Computation of cdf, tail approximation, and limits is incorrect

ragibson commented 4 years ago

Sorry for opening up so many issues and for the length of this issue in particular. I was trying to pin down why pylevy's results have extreme discontinuities (the pdf should be infinitely smooth). See below for an example.

levy_discontinuities

When computing your limit data files, you call _get_closest_approx, seemingly to find where the analytic tail approximation matches the numerical integration results most closely. However, this seems to compute the resulting lower_limit and upper_limit arrays incorrectly.

For example, if you call e.g. _get_closest_approx(alpha=1.0, beta=0.0, upper=False), you'll note that https://github.com/josemiotto/pylevy/blob/64c525f273d00d89cbbe531a6557b17b74d18f88/levy/__init__.py#L390-L402 fails because z[mask] is all NaN, so np.argmin returns 0.

1) Couldn't you compute this analytically? E.g. when x > 0, the pdf's asymptotic behavior is monotonically decreasing -- it must approach the true pdf from above.

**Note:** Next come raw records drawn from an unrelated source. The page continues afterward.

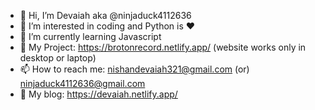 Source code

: - 👋 Hi, I’m Devaiah aka @ninjaduck4112636
- 👀 I’m interested in coding and Python is :heart:
- 🌱 I’m currently learning Javascript
- 💞️ My Project: https://brotonrecord.netlify.app/ (website works only in desktop or laptop)
- 📫 How to reach me: nishandevaiah321@gmail.com (or) ninjaduck4112636@gmail.com
- 🐼 My blog: https://devaiah.netlify.app/

<!---
ninjaduck4112636/ninjaduck4112636 is a ✨ special ✨ repository because its `README.md` (this file) appears on your GitHub profile.
You can click the Preview link to take a look at your changes.
--->
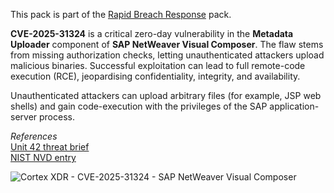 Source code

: This pack is part of the [Rapid Breach Response](https://xsoar.pan.dev/marketplace/details/MajorBreachesInvestigationandResponse) pack.

**CVE-2025-31324** is a critical zero-day vulnerability in the **Metadata Uploader** component of **SAP NetWeaver Visual Composer**. The flaw stems from missing authorization checks, letting unauthenticated attackers upload malicious binaries. Successful exploitation can lead to full remote-code execution (RCE), jeopardising confidentiality, integrity, and availability.

Unauthenticated attackers can upload arbitrary files (for example, JSP web shells) and gain code-execution with the privileges of the SAP application-server process.

*References*  
[Unit 42 threat brief](https://unit42.paloaltonetworks.com/threat-brief-sap-netweaver-cve-2025-31324/)  
[NIST NVD entry](https://nvd.nist.gov/vuln/detail/CVE-2025-31324)

![Cortex XDR - CVE-2025-31324 - SAP NetWeaver Visual Composer](doc_files/Cortex_XDR_-_CVE-2025-31324_-_SAP_NetWeaver_Visual_Composer.png)
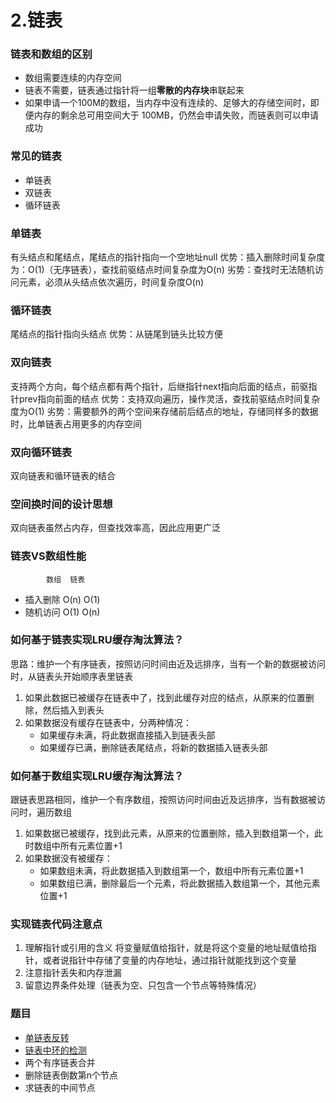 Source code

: # 2.链表

### 链表和数组的区别
* 数组需要连续的内存空间
* 链表不需要，链表通过指针将一组**零散的内存块**串联起来
* 如果申请一个100M的数组，当内存中没有连续的、足够大的存储空间时，即便内存的剩余总可用空间大于 100MB，仍然会申请失败，而链表则可以申请成功

### 常见的链表
* 单链表
* 双链表
* 循环链表

### 单链表
有头结点和尾结点，尾结点的指针指向一个空地址null
优势：插入删除时间复杂度为：O(1)（无序链表），查找前驱结点时间复杂度为O(n)
劣势：查找时无法随机访问元素，必须从头结点依次遍历，时间复杂度O(n)

### 循环链表
尾结点的指针指向头结点
优势：从链尾到链头比较方便

### 双向链表
支持两个方向，每个结点都有两个指针，后继指针next指向后面的结点，前驱指针prev指向前面的结点
优势：支持双向遍历，操作灵活，查找前驱结点时间复杂度为O(1)
劣势：需要额外的两个空间来存储前后结点的地址，存储同样多的数据时，比单链表占用更多的内存空间

### 双向循环链表
双向链表和循环链表的结合

### 空间换时间的设计思想
双向链表虽然占内存，但查找效率高，因此应用更广泛

### 链表VS数组性能
			数组	链表
* 插入删除        O(n)        O(1)
* 随机访问        O(1)        O(n)

### 如何基于链表实现LRU缓存淘汰算法？
思路：维护一个有序链表，按照访问时间由近及远排序，当有一个新的数据被访问时，从链表头开始顺序表里链表
1. 如果此数据已被缓存在链表中了，找到此缓存对应的结点，从原来的位置删除，然后插入到表头
2. 如果数据没有缓存在链表中，分两种情况：
	* 如果缓存未满，将此数据直接插入到链表头部
	* 如果缓存已满，删除链表尾结点，将新的数据插入链表头部

### 如何基于数组实现LRU缓存淘汰算法？
跟链表思路相同，维护一个有序数组，按照访问时间由近及远排序，当有数据被访问时，遍历数组
1. 如果数据已被缓存，找到此元素，从原来的位置删除，插入到数组第一个，此时数组中所有元素位置+1
2. 如果数据没有被缓存：
	* 如果数组未满，将此数据插入到数组第一个，数组中所有元素位置+1
	* 如果数组已满，删除最后一个元素，将此数据插入数组第一个，其他元素位置+1

### 实现链表代码注意点
1. 理解指针或引用的含义
将变量赋值给指针，就是将这个变量的地址赋值给指针，或者说指针中存储了变量的内存地址，通过指针就能找到这个变量
2. 注意指针丢失和内存泄漏
3. 留意边界条件处理（链表为空、只包含一个节点等特殊情况）

### 题目
* [单链表反转](https://github.com/phpyk/leetcode/blob/master/data-structure/list/single_linked_list.go)
* [链表中环的检测](https://github.com/phpyk/leetcode/blob/master/data-structure/list/single_linked_list.go)
* 两个有序链表合并
* 删除链表倒数第n个节点
* 求链表的中间节点
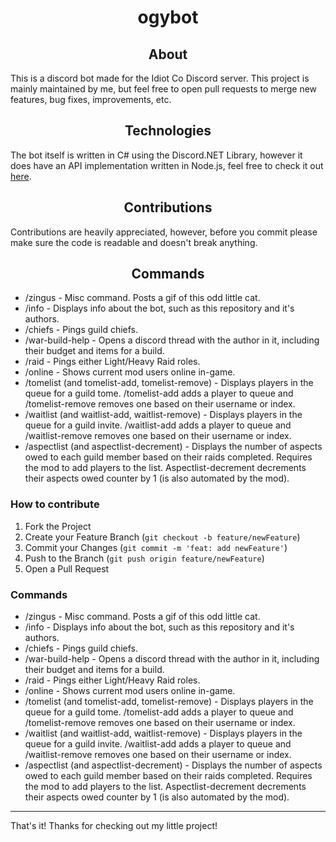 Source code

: ﻿<h1 align="center"> ogybot </h1>

<h2 align="center"> About </h2>

This is a discord bot made for the Idiot Co Discord server. This project is mainly maintained by me, but feel free to
open pull requests to merge new features, bug fixes, improvements, etc.


<h2 align="center"> Technologies </h2>

The bot itself is written in C# using the Discord.NET Library, however it does have an API implementation written in
Node.js, feel free to check it out <a href="https://github.com/ezlixp/ico_server" target="_blank">here</a>.


<h2 align="center"> Contributions </h2>

Contributions are heavily appreciated, however, before you commit please make sure the code is readable and doesn't
break anything.

<h2 align="center"> Commands </h2>

- /zingus - Misc command. Posts a gif of this odd little cat.
- /info - Displays info about the bot, such as this repository and it's authors.
- /chiefs - Pings guild chiefs.
- /war-build-help - Opens a discord thread with the author in it, including their budget and items for a build.
- /raid - Pings either Light/Heavy Raid roles.
- /online - Shows current mod users online in-game.
- /tomelist (and tomelist-add, tomelist-remove) - Displays players in the queue for a guild tome. /tomelist-add adds a
  player to queue and /tomelist-remove removes one based on their username or index.
- /waitlist (and waitlist-add, waitlist-remove) - Displays players in the queue for a guild invite. /waitlist-add adds a
  player to queue and /waitlist-remove removes one based on their username or index.
- /aspectlist (and aspectlist-decrement) - Displays the number of aspects owed to each guild member based on their raids
  completed. Requires the mod to add players to the list. Aspectlist-decrement decrements their aspects owed counter by
  1 (is also automated by the mod).

<h3> How to contribute </h3>

1. Fork the Project
2. Create your Feature Branch (`git checkout -b feature/newFeature`)
3. Commit your Changes (`git commit -m 'feat: add newFeature'`)
4. Push to the Branch (`git push origin feature/newFeature`)
5. Open a Pull Request

<h3> Commands </h3>

- /zingus - Misc command. Posts a gif of this odd little cat.
- /info - Displays info about the bot, such as this repository and it's authors.
- /chiefs - Pings guild chiefs.
- /war-build-help - Opens a discord thread with the author in it, including their budget and items for a build.
- /raid - Pings either Light/Heavy Raid roles.
- /online - Shows current mod users online in-game.
- /tomelist (and tomelist-add, tomelist-remove) - Displays players in the queue for a guild tome. /tomelist-add adds a
  player to queue and /tomelist-remove removes one based on their username or index.
- /waitlist (and waitlist-add, waitlist-remove) - Displays players in the queue for a guild invite. /waitlist-add adds a
  player to queue and /waitlist-remove removes one based on their username or index.
- /aspectlist (and aspectlist-decrement) - Displays the number of aspects owed to each guild member based on their raids
  completed. Requires the mod to add players to the list. Aspectlist-decrement decrements their aspects owed counter by
  1 (is also automated by the mod).

<hr>

That's it! Thanks for checking out my little project! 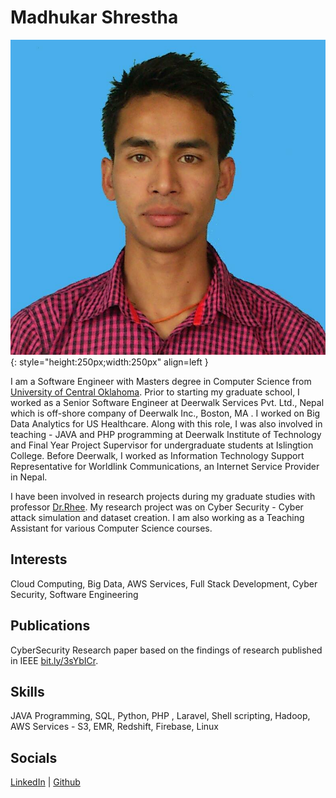 # Madhukar Shrestha

![Madhukar Shrestha](assets/images/photo1.jpeg){: style="height:250px;width:250px" align=left }

I am a Software Engineer with Masters degree in Computer Science from [University of Central Oklahoma](https://www.uco.edu/). Prior to starting my graduate school, I worked as a Senior Software Engineer at Deerwalk Services Pvt. Ltd., Nepal which is off-shore company of Deerwalk Inc., Boston, MA . I worked on Big Data Analytics for US Healthcare. Along with this role, I was also involved in teaching - JAVA and PHP programming at Deerwalk Institute of Technology and Final Year Project Supervisor for undergraduate students at Islingtion College. Before Deerwalk, I worked as Information Technology Support Representative for Worldlink Communications, an Internet Service Provider in Nepal.

I have been involved in research projects during my graduate studies with professor [Dr.Rhee](https://rhee.systems/). My research project was on Cyber Security - Cyber attack simulation and dataset creation. I am also working as a Teaching Assistant for various Computer Science courses.

## Interests
Cloud Computing, Big Data, AWS Services, Full Stack Development,  Cyber Security, Software Engineering

## Publications
CyberSecurity Research paper based on the findings of research published in IEEE [bit.ly/3sYbICr](bit.ly/3sYbICr).

## Skills

JAVA Programming, SQL, Python, PHP , Laravel, Shell scripting, Hadoop, AWS Services - S3, EMR, Redshift, Firebase, Linux

## Socials
[LinkedIn](https://www.linkedin.com/in/sthamadhukar/) | [Github](https://github.com/sthamadhukar)
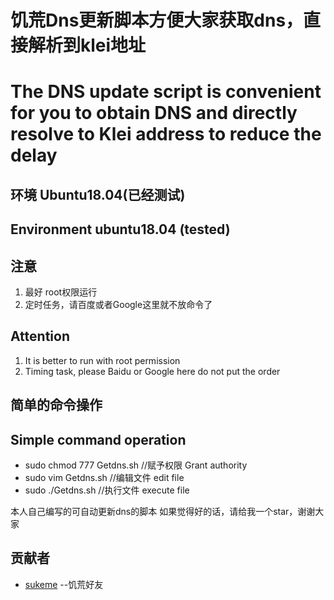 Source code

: # 饥荒Dns更新脚本方便大家获取dns，直接解析到klei地址
# The DNS update script is convenient for you to obtain DNS and directly resolve to Klei address to reduce the delay

## 环境 Ubuntu18.04(已经测试)
## Environment ubuntu18.04 (tested)

## 注意
1. 最好 root权限运行
2. 定时任务，请百度或者Google这里就不放命令了

## Attention
1. It is better to run with root permission
2. Timing task, please Baidu or Google here do not put the order

## 简单的命令操作
## Simple command operation
- sudo chmod 777 Getdns.sh  //赋予权限 Grant authority
- sudo vim Getdns.sh  //编辑文件 edit file
- sudo ./Getdns.sh //执行文件 execute file

本人自己编写的可自动更新dns的脚本
如果觉得好的话，请给我一个star，谢谢大家

## 贡献者
- [sukeme](https://github.com/sukeme) --饥荒好友
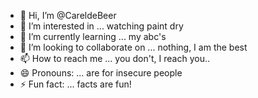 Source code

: - 👋 Hi, I’m @CareldeBeer
- 👀 I’m interested in ... watching paint dry
- 🌱 I’m currently learning ... my abc's
- 💞️ I’m looking to collaborate on ... nothing, I am the best
- 📫 How to reach me ... you don't, I reach you..
- 😄 Pronouns: ... are for insecure people
- ⚡ Fun fact: ... facts are fun!

<!---
CareldeBeer/CareldeBeer is a ✨ special ✨ repository because its `README.md` (this file) appears on your GitHub profile.
You can click the Preview link to take a look at your changes.
--->
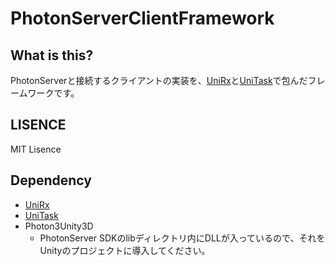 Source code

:# PhotonServerClientFramework

## What is this?

PhotonServerと接続するクライアントの実装を、[UniRx](https://github.com/neuecc/UniRx)と[UniTask](https://github.com/Cysharp/UniTask)で包んだフレームワークです。  

## LISENCE

MIT Lisence

## Dependency

- [UniRx](https://github.com/neuecc/UniRx)  
- [UniTask](https://github.com/Cysharp/UniTask)  
- Photon3Unity3D
  - PhotonServer SDKのlibディレクトリ内にDLLが入っているので、それをUnityのプロジェクトに導入してください。
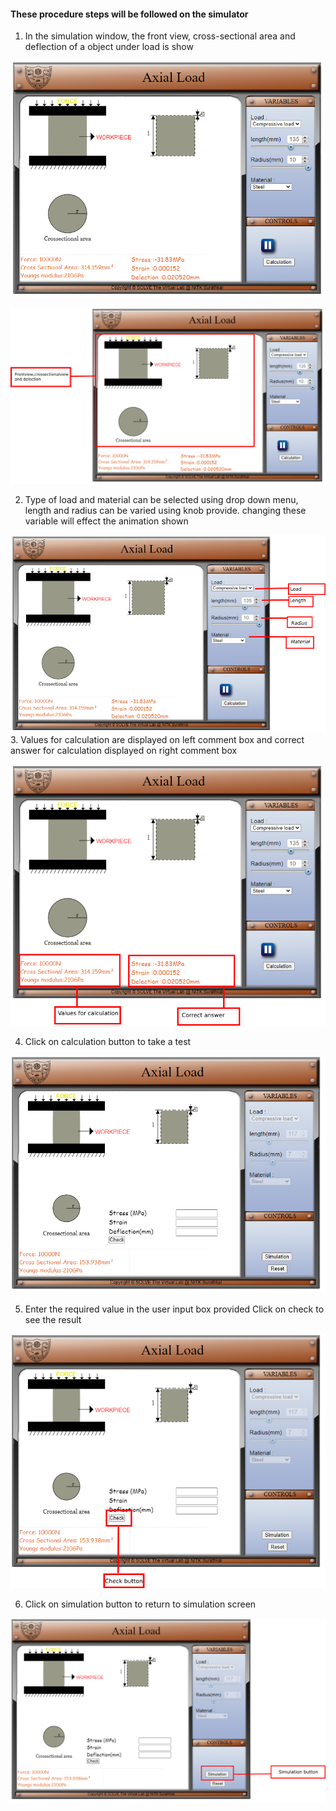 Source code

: #### These procedure steps will be followed on the simulator

1. In the simulation window, the front view, cross-sectional area and deflection  of a object under load is show

![alt text](images/1.png)<br>

![alt text](images/2.png)<br>

2. Type of load and material can be selected using drop down menu, length  and radius can be varied using knob provide. changing these variable will effect the animation shown

![alt text](images/3.png)<br>
3. Values for calculation are displayed on left comment box and correct answer for calculation displayed on right comment box

![alt text](images/4.png)<br>

4. Click on calculation button to take a test

![alt text](images/5.png)<br>

5. Enter the required value in the user input box provided Click on check to see the result

![alt text](images/7.png)<br>

6. Click on simulation button to return to simulation screen

![alt text](images/8.png)<br>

2) Your minimization of (np.log(z[mask]) - np.log(y[mask])) ** 2.0 is ~~exactly the same as minimizing~~ essentially just finding (z[mask] / y[mask]) close to 1.0 because log is monotonic. That said, why is this minimizing the difference of the logs rather than the difference of the quantities themselves?

3) Your function computes n = 100000 approximations and integrations, but then immediately throws away 95% of these results to trim the domain to ~4900 points in [10, 500] or [-500, -10]. Why?

4) You seem to be assuming that your CDF tail approximation always approaches the true CDF from below in computing 1.0 - _approximate(x, alpha, beta, cdf=True), but this is often not the case. See the figure below.

levy_approximate_cdf

This is where your all-NaN issue seems to come from (you'll be passing negative values into np.log). I think this error arises from https://github.com/josemiotto/pylevy/blob/64c525f273d00d89cbbe531a6557b17b74d18f88/levy/__init__.py#L339-L347 which I assume is meant to be computing the asymptotic behavior of the PDF stable_asymptotic_behavior where you've factored out gamma(alpha+1) = alpha*gamma(alpha) in the else clause.

In the cdf=true branch, how was this approximation computed? Is this in the literature somewhere? ~~At a glance, naive (asymptotic) integration of the PDF here seems to suggest a different formula.~~ It seems I misread the code here, but I still think you are missing a sign(x) or abs(x) in the CDF tail approximation.

ragibson commented 4 years ago

This should be clear from the levy.approximate figure above, but pylevy's left tail CDF computations are clearly incorrect.

>>> levy.levy(-1000, alpha=2.0, beta=0.0, cdf=True)
1.0
>>> levy.levy(-1000, alpha=1.0, beta=0.0, cdf=True)
1.0003183098861839
>>> levy.levy(-1000, alpha=0.5, beta=0.0, cdf=True)
1.0126156626101008

These should all be nearly zero (and definitely not larger than 1.0).

josemiotto commented 4 years ago

Hi! Don't be sorry ;) Many questions. I will proceed in order. The upper and lower limits are what they are, they are not incorrect. Those "extreme" discontinuities are in the order of 5e-3 in the plot you shown, and they are intended to be there; not only that, I guess they are unavoidable if you want to use the tail approximation. If you don't want to use it, you are welcome to do a loglog plot of the levy in Mathematica to see why this is done.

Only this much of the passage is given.